In the United States the tracking students into different classes and tracks has a long tradition. Originally, the high school students were assigned to academic, general, or vocational tracks within individual schools. They were educated in the comprehensive schools which sorted students into groups for high, middle and low achievers. By the end of the 1980s, concerns about tracking had entered the popular discourse and influenced public policy goals (Oakes 2005). Leading policy groups made recommendations for eliminating tracking practices, and many school reformers took action. De-tracking reforms led to the debates which were known as ‘tracking wars’.

The US researchers (e.g. Rosenbaum 1976; Oakes 1985; Gamoran and Mare 1989) focused on mechanisms of track effects on achievement and increased inequality without benefits to productivity. Tracking students into different classes was associated with increasing inequalities in educational outcomes between high and low achievers (e. g. Gamoran 1987, 1992; Lucas and Gamoran 2002).  Oakes (1985) claimed that tracking violates a social justice standard that assures individuals and groups equitable access to educational resources and opportunities. De-tracking had to remove huge obstacles standing in the way of success for students (particularly students of color from low-income families) across the country.

As a Fulbright visiting scholar I had an opportunity to conduct the qualitative research at the Pennsylvania State University and focused my research on de-tracking discourse of American schooling. During my stay in the USA I collected semi-structured interviews with people who have experience with process of de-tracking reforms at American schools or whose lives are still influenced by tracking strategies and rules in American schooling.  From their perspective I will describe the current situation of de-tracking in the USA which focuses on the questions how American school abandon conventional tracking practices and how the de-tracking influences students´ education in American high school. I will also compare the tracking discourse in the USA with the Czech one. I will focus on it how the Czech policymakers, educators and researchers solve early tracking in the Czech Republic and how we can be inspired by research findings from American surveys.

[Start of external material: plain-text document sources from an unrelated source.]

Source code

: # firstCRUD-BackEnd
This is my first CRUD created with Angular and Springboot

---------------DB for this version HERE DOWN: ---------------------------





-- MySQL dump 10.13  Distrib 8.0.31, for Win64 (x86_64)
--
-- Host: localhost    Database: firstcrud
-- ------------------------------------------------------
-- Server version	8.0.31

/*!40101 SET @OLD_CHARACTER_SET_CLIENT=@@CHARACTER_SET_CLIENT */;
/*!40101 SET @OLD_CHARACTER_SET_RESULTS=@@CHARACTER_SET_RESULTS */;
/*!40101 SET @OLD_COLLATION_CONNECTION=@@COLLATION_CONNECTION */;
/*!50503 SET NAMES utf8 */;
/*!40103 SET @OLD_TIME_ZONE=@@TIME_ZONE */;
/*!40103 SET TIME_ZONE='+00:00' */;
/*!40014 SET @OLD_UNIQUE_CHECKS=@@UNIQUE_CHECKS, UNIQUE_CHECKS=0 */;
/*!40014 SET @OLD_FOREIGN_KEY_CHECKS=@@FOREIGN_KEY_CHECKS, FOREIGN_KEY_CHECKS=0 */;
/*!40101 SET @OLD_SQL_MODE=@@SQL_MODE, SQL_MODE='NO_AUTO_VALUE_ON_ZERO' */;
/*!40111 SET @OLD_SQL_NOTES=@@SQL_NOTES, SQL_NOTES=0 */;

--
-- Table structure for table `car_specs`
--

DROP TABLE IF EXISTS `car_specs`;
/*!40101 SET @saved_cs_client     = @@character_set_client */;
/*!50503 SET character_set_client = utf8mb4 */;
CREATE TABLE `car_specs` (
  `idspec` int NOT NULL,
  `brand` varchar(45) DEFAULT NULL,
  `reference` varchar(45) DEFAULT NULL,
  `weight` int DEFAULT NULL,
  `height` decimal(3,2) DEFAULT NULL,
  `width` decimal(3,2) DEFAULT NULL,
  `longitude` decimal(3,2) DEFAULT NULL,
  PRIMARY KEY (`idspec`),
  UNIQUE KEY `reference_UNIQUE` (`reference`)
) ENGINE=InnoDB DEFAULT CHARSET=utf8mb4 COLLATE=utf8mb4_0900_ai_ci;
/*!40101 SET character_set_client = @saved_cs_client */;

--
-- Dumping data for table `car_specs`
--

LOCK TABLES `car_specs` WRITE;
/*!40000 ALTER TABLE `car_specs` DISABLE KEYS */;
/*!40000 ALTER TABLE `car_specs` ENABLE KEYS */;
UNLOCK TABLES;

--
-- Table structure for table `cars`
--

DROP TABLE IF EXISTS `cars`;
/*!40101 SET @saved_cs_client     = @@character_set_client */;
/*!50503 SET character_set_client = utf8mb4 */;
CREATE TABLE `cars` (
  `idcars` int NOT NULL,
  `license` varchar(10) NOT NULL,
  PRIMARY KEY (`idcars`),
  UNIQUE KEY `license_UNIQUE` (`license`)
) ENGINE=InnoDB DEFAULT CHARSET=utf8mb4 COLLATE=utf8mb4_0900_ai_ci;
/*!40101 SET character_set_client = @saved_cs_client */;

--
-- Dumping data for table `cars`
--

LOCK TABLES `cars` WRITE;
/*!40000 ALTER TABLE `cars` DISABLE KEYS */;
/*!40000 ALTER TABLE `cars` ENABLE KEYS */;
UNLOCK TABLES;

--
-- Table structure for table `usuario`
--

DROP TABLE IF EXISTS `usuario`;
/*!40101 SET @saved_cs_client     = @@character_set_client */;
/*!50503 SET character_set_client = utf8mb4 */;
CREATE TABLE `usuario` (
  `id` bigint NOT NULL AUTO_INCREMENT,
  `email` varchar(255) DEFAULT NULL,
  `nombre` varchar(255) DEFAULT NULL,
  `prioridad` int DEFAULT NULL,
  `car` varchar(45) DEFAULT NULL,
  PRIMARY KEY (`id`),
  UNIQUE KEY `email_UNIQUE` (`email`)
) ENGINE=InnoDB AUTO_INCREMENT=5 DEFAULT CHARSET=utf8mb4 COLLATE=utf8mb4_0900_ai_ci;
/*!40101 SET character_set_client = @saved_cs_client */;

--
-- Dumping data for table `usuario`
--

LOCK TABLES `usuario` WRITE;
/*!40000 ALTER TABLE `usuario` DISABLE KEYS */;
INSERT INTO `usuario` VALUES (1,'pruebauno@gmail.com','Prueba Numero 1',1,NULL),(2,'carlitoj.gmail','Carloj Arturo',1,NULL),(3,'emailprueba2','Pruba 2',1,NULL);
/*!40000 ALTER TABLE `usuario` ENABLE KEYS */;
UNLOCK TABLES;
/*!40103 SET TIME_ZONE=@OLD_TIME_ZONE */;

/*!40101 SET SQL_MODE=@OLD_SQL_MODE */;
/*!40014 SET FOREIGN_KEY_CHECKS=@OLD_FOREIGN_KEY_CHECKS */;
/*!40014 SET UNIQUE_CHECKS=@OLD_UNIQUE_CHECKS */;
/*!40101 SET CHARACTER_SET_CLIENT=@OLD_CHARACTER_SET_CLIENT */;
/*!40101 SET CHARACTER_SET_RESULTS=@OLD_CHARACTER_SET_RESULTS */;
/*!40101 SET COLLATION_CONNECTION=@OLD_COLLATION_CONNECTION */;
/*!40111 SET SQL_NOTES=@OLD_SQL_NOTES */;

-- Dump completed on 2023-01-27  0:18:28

  • Gamoran, A. (1987). The stratification of high school learning opportunities, American Sociological Review, 135-155.
  • Gamoran, A. (1992). The variable effects of high school tracking, American Sociological Review, 812-828.
  • Gamoran, A. & Mare, R. D. (1989). Secondary school tracking and educational inequality: compensation, reinforcement, or neutrality?, American Journal of Sociology 94. 1146-1183.
  • Loveless, T. (1998). The tracking and ability grouping debate, Washington, DC: Fordham Institute.
  • Lucas, S.R. & Berends, M. (2002): Sociodemographic diversity, correlated achievement, and de facto tracking, Sociology of Education 75, 328-348.
  • Oakes, J. (1985; 2005). Keeping track: How schools structure inequality, CT: Yale University Press. New Heaven.
  • Rosenbaum, J. (1976): Making inequality: The hidden curriculum of high school tracking. New York: Willey.